§ **Data supplied**
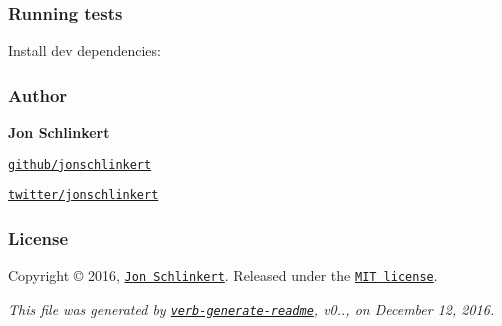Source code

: \subsubsection*{Running tests}

Install dev dependencies\+:




\subsubsection*{Author}

{\bfseries Jon Schlinkert}


\begin{DoxyItemize}
\item \href{https://github.com/jonschlinkert}{\tt github/jonschlinkert}
\item \href{http://twitter.com/jonschlinkert}{\tt twitter/jonschlinkert}
\end{DoxyItemize}

\subsubsection*{License}

Copyright © 2016, \href{https://github.com/jonschlinkert}{\tt Jon Schlinkert}. Released under the \href{https://github.com/jonschlinkert/expand-brackets/blob/master/LICENSE}{\tt M\+IT license}.





{\itshape This file was generated by \href{https://github.com/verbose/verb-generate-readme}{\tt verb-\/generate-\/readme}, v0.., on December 12, 2016.} 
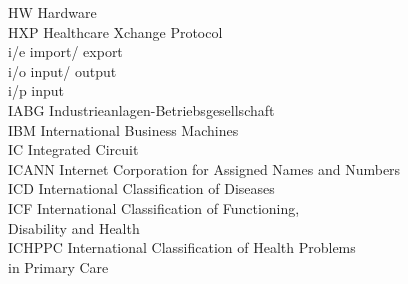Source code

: \begin{tabbing}


    \>HW \>\>Hardware\\

    \>HXP \>\>Healthcare Xchange Protocol\\

    \>i/e \>\>import/ export\\

    \>i/o \>\>input/ output\\

    \>i/p \>\>input\\

    \>IABG \>\>Industrieanlagen-Betriebsgesellschaft\\



    \>IBM \>\>International Business Machines\\


    \>IC \>\>Integrated Circuit\\



    \>ICANN \>\>Internet Corporation for Assigned Names and Numbers\\

    \>ICD \>\>International Classification of Diseases\\

    \>ICF \>\>International Classification of Functioning,\\
        \>\>\>Disability and Health\\


    \>ICHPPC \>\>International Classification of Health Problems\\
        \>\>\>in Primary Care\\


\end{tabbing}
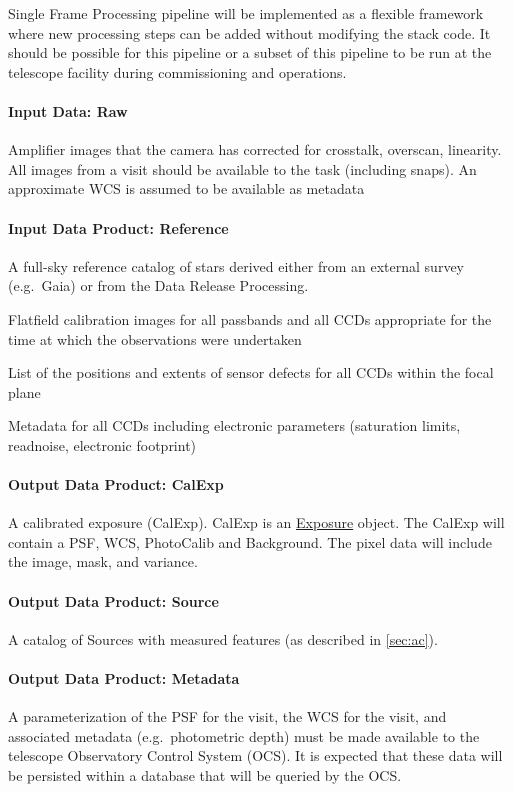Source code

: Single Frame Processing pipeline will be implemented as a flexible   framework where new processing steps can be added without modifying the stack code. It should be possible for this pipeline or a subset of this pipeline  to be run at the telescope facility during commissioning and operations.  

\paragraph{Input Data: Raw}

Amplifier images that the camera has corrected for crosstalk, overscan, linearity.  All images from a visit should be available to the task (including snaps). An approximate WCS is assumed to be available as metadata

\paragraph{Input Data Product: Reference}

A full-sky reference catalog of stars derived either from an external survey (e.g.\ Gaia) or from the Data Release Processing.

Flatfield calibration images for all passbands and all CCDs appropriate for the time at which the observations were undertaken

List of the positions and extents of sensor defects for all CCDs within the focal plane

Metadata for all CCDs including electronic parameters (saturation limits, readnoise, electronic footprint)

\paragraph{Output Data Product: CalExp}

A calibrated exposure (CalExp).  CalExp is an \hyperref[sec:spImagesExposure]{Exposure} object. The CalExp will contain a PSF, WCS, PhotoCalib and Background. The pixel data will include the image, mask, and variance. 

\paragraph{Output Data Product: Source}

A catalog of Sources with measured features (as described in \ref{sec:ac}). 


\paragraph{Output Data Product: Metadata}
A parameterization of the PSF for the visit, the WCS for the visit,
and associated metadata (e.g.\ photometric depth) must be made
available to the telescope Observatory Control System (OCS). It is
expected that these data will be persisted within a database that will
be queried by the OCS.


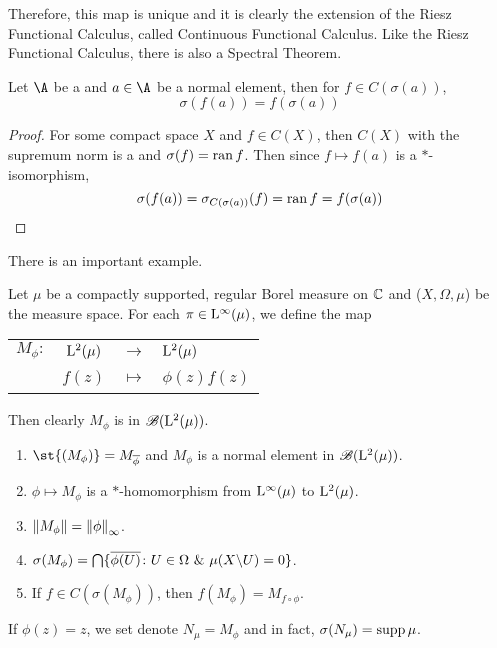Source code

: Therefore, this map is unique and it is clearly the extension of the Riesz Functional Calculus, called Continuous Functional Calculus. Like the Riesz Functional Calculus, there is also a Spectral Theorem.
\begin{thm}
	Let $\A$ be a \Cs and $a \in \A$ be a normal element, then for $f \in C(\sigma(a))$, 
	\begin{equation*}
		\sigma(f(a)) = f(\sigma(a))
	\end{equation*}
\end{thm}
\begin{proof}
	For some compact space $X$ and $f \in C(X)$, then $C(X)$ with the supremum norm is a \Cs and $\sigma(f) = \operatorname{ran}{f}$. Then since $f \mapsto f(a)$ is a $*$-isomorphism, 
	\begin{equation*}
		\sigma(f(a)) = \sigma_{C(\sigma(a))}(f) = \operatorname{ran}{f} = f(\sigma(a)) \qedhere
	\end{equation*}
\end{proof}


There is an important example.
\begin{exam} 
	Let $\mu$ be a compactly supported, regular Borel measure on $\mathbb{C}$ and ($X,\Omega,\mu$) be the measure space. For each $\pi \in \mathrm{L^{\infty}}(\mu)$, we define the map
	\begin{center}
		\begin{tabular}{l c c l}
			$M_{\phi} \colon$ & $\mathrm{L^{2}}(\mu)$ & $\longrightarrow$ & $\mathrm{L^{2}}(\mu)$ \\
			~ & $f(z)$ & $\longmapsto$ & $\phi(z)f(z)$
		\end{tabular} 
	\end{center}
	Then clearly $M_{\phi}$ is in $\mathscr{B}(\mathrm{L^{2}}(\mu))$.
	\begin{enumerate}[label=\arabic*)]
		\item $\st{(M_{\phi})} = M_{\clo{\phi}}$ and $M_{\phi}$ is a normal element in $\mathscr{B}(\mathrm{L^{2}}(\mu))$.
		\item $\phi \mapsto M_{\phi}$ is a $*$-homomorphism from $\mathrm{L^{\infty}}(\mu)$ to $\mathrm{L^{2}}(\mu)$.
		\item $\left\lVert M_{\phi}\right\lVert = \left\lVert\phi\right\lVert_{\infty}$.
		\item $\sigma(M_{\phi})= \bigcap\{\overline{\phi(U)} \colon U \in \Omega ~\&~ \mu(X \backslash U) = 0\}$.
		\item If $f \in C(\sigma(M_{\phi}))$, then $f(M_{\phi}) = M_{f \circ \phi}$.
	\end{enumerate}
	If $\phi(z) = z$, we set denote $N_{\mu} = M_{\phi}$ and in fact, $\sigma(N_{\mu}) = \operatorname{supp}{\mu}$.
\end{exam}


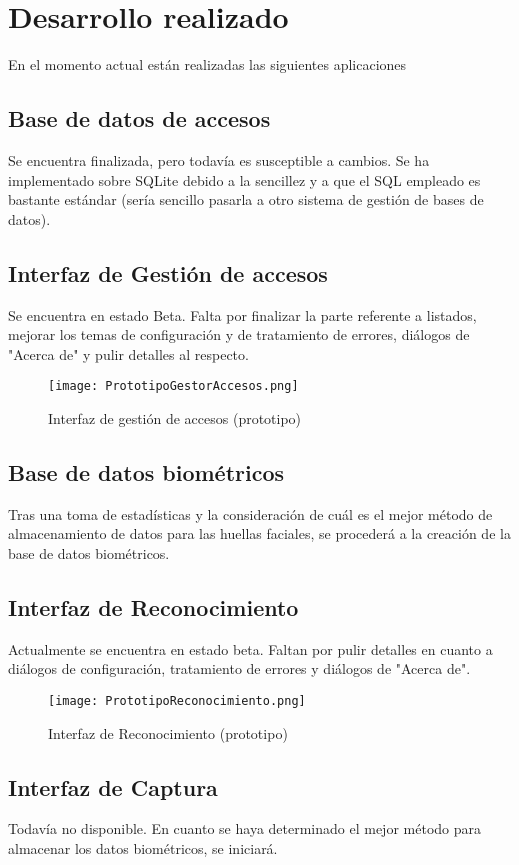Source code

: \chapter{Desarrollo realizado}

En el momento actual están realizadas las siguientes aplicaciones

\section{Base de datos de accesos}
Se encuentra finalizada, pero todavía es susceptible a cambios. Se ha implementado sobre SQLite debido a la sencillez y a que el SQL empleado es bastante estándar (sería sencillo pasarla a otro sistema de gestión de bases de datos).

\section{Interfaz de Gestión de accesos}
Se encuentra en estado Beta. Falta por finalizar la parte referente a listados, mejorar los temas de configuración y de tratamiento de errores, diálogos de "Acerca de" y pulir detalles al respecto.

\begin{figure}[h!]
        \centering
        \texttt{[image: PrototipoGestorAccesos.png]}
        \caption{Interfaz de gestión de accesos (prototipo)}
	\label{fig:gestion_accesos}
\end{figure}


\section{Base de datos biométricos}
Tras una toma de estadísticas y la consideración de cuál es el mejor método de almacenamiento de datos para las huellas faciales, se procederá a la creación de la base de datos biométricos.

\section{Interfaz de Reconocimiento}
Actualmente se encuentra en estado beta. Faltan por pulir detalles en cuanto a diálogos de configuración, tratamiento de errores y diálogos de "Acerca de".

\begin{figure}[h!]
        \centering
        \texttt{[image: PrototipoReconocimiento.png]}
        \caption{Interfaz de Reconocimiento (prototipo)}
	\label{fig:reconocimiento}
\end{figure}

\section{Interfaz de Captura}
Todavía no disponible. En cuanto se haya determinado el mejor método para almacenar los datos biométricos, se iniciará.
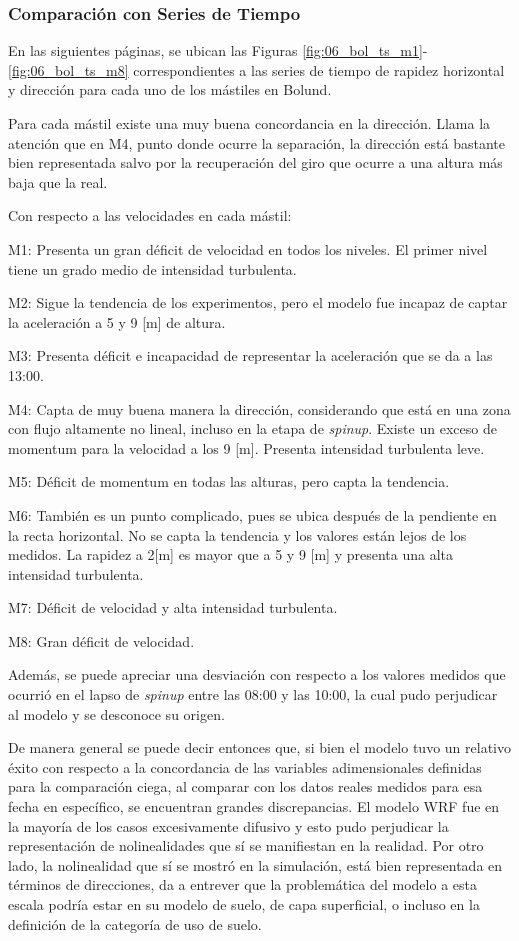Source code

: \subsubsection{Comparación con Series de Tiempo}
En las siguientes páginas, se ubican las Figuras \ref{fig:06_bol_ts_m1}-\ref{fig:06_bol_ts_m8} correspondientes a las series de tiempo de rapidez horizontal y dirección para cada uno de los mástiles en Bolund. 

Para cada mástil existe una muy buena concordancia en la dirección. Llama la atención que en M4, punto donde ocurre la separación, la dirección está bastante bien representada salvo por la recuperación del giro que ocurre a una altura más baja que la real. 

Con respecto a las velocidades en cada mástil:
\begin{itemize*}
	\item M1: Presenta un gran déficit de velocidad en todos los niveles. El primer nivel tiene un grado medio de intensidad turbulenta.
	\item M2: Sigue la tendencia de los experimentos, pero el modelo fue incapaz de captar la aceleración a 5 y 9 [m] de altura.
	\item M3: Presenta déficit e incapacidad de representar la aceleración que se da a las 13:00.
	\item M4: Capta de muy buena manera la dirección, considerando que está en una zona con flujo altamente no lineal, incluso en la etapa de \emph{spinup}. Existe un exceso de momentum para la velocidad a los 9 [m]. Presenta intensidad turbulenta leve.
	\item M5: Déficit de momentum en todas las alturas, pero capta la tendencia.
	\item M6: También es un punto complicado, pues se ubica después de la pendiente en la recta horizontal. No se capta la tendencia y los valores están lejos de los medidos. La rapidez a 2[m] es mayor que a 5 y 9 [m] y presenta una alta intensidad turbulenta.
	\item M7: Déficit de velocidad y alta intensidad turbulenta.
	\item M8: Gran déficit de velocidad.
\end{itemize*} 

Además, se puede apreciar una desviación con respecto a los valores medidos que ocurrió en el lapso de \emph{spinup} entre las 08:00 y las 10:00, la cual pudo perjudicar al modelo y se desconoce su origen.

De manera general se puede decir entonces que, si bien el modelo tuvo un relativo éxito con respecto a la concordancia de las variables adimensionales definidas para la comparación ciega, al comparar con los datos reales medidos para esa fecha en específico, se encuentran grandes discrepancias. El modelo WRF fue en la mayoría de los casos excesivamente difusivo y esto pudo perjudicar la representación de nolinealidades que sí se manifiestan en la realidad. Por otro lado, la nolinealidad que sí se mostró en la simulación, está bien representada en términos de direcciones, da a entrever que la problemática del modelo a esta escala podría estar en su modelo de suelo, de capa superficial, o incluso en la definición de la categoría de uso de suelo.

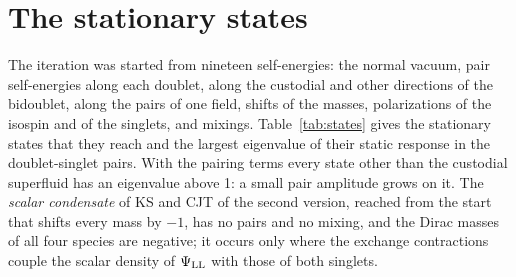 \documentclass[aps,prd,onecolumn,superscriptaddress,nofootinbib,floatfix,longbibliography]{revtex4-2}
\newcommand{\LL}{{\rm LL}}
\begin{document}
\section{The stationary states}
\label{sec:states}

The iteration was started from nineteen self-energies: the normal vacuum, pair self-energies along each doublet, along
the custodial and other directions of the bidoublet, along the pairs of one field, shifts of the masses, polarizations of
the isospin and of the singlets, and mixings. Table~\ref{tab:states} gives the stationary states that they reach and the
largest eigenvalue of their static response in the doublet-singlet pairs. With the pairing terms every state other than
the custodial superfluid has an eigenvalue above 1: a small pair amplitude grows on it. The \emph{scalar condensate} of
KS and CJT of the second version, reached from the start that shifts every mass by $-1$, has no pairs and no mixing, and
the Dirac masses of all four species are negative; it occurs only where the exchange contractions couple the scalar
density of $\Psi_\LL$ with those of both singlets.
\end{document}
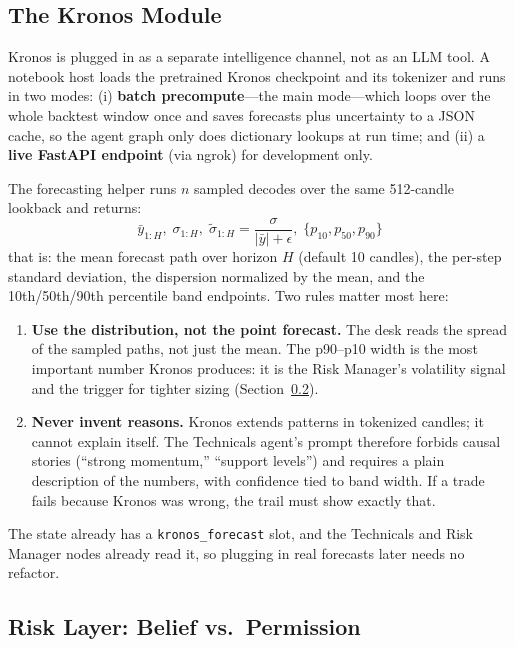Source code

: \documentclass[conference]{IEEEtran}
\begin{document}
\subsection{The Kronos Module}
\label{sec:arch-kronos}

Kronos \cite{shi2025kronos} is plugged in as a separate intelligence channel, not as an LLM tool. A notebook host loads the pretrained Kronos checkpoint and its tokenizer and runs in two modes: (i) \textbf{batch precompute}---the main mode---which loops over the whole backtest window once and saves forecasts plus uncertainty to a JSON cache, so the agent graph only does dictionary lookups at run time; and (ii) a \textbf{live FastAPI endpoint} (via ngrok) for development only.

The forecasting helper runs $n$ sampled decodes over the same 512-candle lookback and returns:
\begin{equation}
\bar{y}_{1:H},\; \sigma_{1:H},\; \tilde{\sigma}_{1:H} = \frac{\sigma}{|\bar{y}| + \epsilon},\; \{p_{10}, p_{50}, p_{90}\}
\label{eq:kronos}
\end{equation}
that is: the mean forecast path over horizon $H$ (default 10 candles), the per-step standard deviation, the dispersion normalized by the mean, and the 10th/50th/90th percentile band endpoints. Two rules matter most here:

\begin{enumerate}[leftmargin=*,itemsep=1pt,topsep=2pt]
  \item \textbf{Use the distribution, not the point forecast.} The desk reads the spread of the sampled paths, not just the mean. The p90--p10 width is the most important number Kronos produces: it is the Risk Manager's volatility signal and the trigger for tighter sizing (Section~\ref{sec:arch-risk}).
  \item \textbf{Never invent reasons.} Kronos extends patterns in tokenized candles; it cannot explain itself. The Technicals agent's prompt therefore forbids causal stories (``strong momentum,'' ``support levels'') and requires a plain description of the numbers, with confidence tied to band width. If a trade fails because Kronos was wrong, the trail must show exactly that.
\end{enumerate}

The state already has a \texttt{kronos\_forecast} slot, and the Technicals and Risk Manager nodes already read it, so plugging in real forecasts later needs no refactor.

\subsection{Risk Layer: Belief vs.\ Permission}
\label{sec:arch-risk}
\end{document}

§ **Exercise instructions**
Report how many lines in the material above include "siguientes", and give no other words.

§ **Solved problem**
2